A Versão Moderna Intra-Tecnologia

A expansão da IA produziu uma versão mais estreita e mais rápida da mesma lógica dentro da própria tecnologia, em vez de apenas na economia em geral. O capital gira entre semicondutores — os fornecedores das ferramentas de instalação — e software — a camada de aplicações que monetiza a base instalada uma vez que ela existe. Quando gastos com infraestrutura e anúncios de capacidade dominam a narrativa, os semicondutores tendem a liderar; quando o debate muda para quem captura valor do uso efetivo da computação, a liderança do software tende a se reafirmar. Essa rotação intra-tecnologia é pequena o suficiente em escopo e rápida o suficiente em ritmo para que a Closelook a acompanhe diariamente, em vez de por trimestre civil.

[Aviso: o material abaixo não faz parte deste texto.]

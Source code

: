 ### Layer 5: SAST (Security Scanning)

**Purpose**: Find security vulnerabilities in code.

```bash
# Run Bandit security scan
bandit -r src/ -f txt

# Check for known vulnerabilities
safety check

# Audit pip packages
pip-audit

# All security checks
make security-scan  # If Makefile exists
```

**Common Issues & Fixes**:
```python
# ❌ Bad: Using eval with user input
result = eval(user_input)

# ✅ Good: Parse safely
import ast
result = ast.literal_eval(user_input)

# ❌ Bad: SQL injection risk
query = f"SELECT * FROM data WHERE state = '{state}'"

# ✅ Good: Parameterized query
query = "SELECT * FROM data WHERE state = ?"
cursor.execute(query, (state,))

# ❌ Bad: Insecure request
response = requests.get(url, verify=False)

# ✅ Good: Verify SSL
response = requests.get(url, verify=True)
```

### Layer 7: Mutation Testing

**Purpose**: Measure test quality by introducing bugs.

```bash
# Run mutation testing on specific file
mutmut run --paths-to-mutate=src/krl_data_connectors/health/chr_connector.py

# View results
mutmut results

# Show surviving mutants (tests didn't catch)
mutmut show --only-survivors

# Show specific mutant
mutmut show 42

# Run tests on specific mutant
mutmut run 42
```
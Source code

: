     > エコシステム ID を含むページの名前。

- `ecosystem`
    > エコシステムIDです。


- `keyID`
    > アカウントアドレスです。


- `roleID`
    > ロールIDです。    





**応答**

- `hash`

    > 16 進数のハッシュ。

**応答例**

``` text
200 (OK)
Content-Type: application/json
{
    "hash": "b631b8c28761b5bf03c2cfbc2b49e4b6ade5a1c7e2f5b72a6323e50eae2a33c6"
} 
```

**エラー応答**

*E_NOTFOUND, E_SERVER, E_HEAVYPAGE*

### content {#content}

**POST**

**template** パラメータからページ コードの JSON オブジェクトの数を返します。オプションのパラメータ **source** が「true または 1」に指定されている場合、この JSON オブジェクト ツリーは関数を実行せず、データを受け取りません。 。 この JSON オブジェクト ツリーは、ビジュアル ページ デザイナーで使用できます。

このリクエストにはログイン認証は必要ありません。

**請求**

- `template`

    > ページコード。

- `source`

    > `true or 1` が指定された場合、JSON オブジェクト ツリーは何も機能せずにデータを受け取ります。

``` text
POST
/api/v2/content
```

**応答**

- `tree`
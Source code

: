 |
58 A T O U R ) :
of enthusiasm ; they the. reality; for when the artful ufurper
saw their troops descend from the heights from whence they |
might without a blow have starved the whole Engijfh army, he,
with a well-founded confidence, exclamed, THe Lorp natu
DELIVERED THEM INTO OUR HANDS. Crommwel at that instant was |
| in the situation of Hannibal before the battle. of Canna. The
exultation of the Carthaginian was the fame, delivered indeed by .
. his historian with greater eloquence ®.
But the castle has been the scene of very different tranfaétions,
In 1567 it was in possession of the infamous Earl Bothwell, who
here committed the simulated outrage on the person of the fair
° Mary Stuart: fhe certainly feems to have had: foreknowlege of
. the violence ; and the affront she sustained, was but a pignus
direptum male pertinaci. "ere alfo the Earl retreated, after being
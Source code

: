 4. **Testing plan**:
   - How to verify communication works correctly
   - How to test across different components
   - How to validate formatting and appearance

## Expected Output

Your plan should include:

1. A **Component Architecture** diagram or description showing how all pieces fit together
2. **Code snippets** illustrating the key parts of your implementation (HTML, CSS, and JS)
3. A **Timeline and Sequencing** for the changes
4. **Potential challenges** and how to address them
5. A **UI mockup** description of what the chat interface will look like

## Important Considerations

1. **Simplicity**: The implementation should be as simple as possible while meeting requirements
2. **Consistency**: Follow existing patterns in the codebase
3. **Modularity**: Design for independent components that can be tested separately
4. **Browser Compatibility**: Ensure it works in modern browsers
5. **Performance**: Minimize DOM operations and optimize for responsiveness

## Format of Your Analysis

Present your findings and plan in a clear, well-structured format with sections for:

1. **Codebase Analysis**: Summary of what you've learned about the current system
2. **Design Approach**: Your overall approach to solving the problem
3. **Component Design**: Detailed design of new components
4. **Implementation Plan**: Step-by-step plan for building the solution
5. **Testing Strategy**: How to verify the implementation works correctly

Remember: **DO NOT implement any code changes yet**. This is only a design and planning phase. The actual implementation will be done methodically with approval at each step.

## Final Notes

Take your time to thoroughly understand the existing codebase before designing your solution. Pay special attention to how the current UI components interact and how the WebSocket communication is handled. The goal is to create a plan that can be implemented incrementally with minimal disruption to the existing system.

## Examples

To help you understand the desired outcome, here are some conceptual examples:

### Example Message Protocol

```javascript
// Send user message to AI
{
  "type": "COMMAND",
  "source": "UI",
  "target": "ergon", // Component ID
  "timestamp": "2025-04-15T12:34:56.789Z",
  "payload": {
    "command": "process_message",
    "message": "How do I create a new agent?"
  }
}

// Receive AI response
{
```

Lendo a Rotação em Tempo Real

A rotação é visível antes de se tornar óbvia, no desempenho relativo entre cestas setoriais em vez de nos movimentos absolutos de preço — um setor pode sair de favor mesmo enquanto ainda registra retorno positivo, simplesmente por ficar atrás de seus pares. A dispersão entre os retornos setoriais é o sinal bruto; a força relativa setorial transforma essa dispersão em uma leitura ranqueada; e, como a rotação é um sintoma de um regime de mercado em mudança, as mesmas ferramentas de amplitude usadas para confirmar uma tendência também são usadas para confirmar qual setor está de fato assumindo o bastão.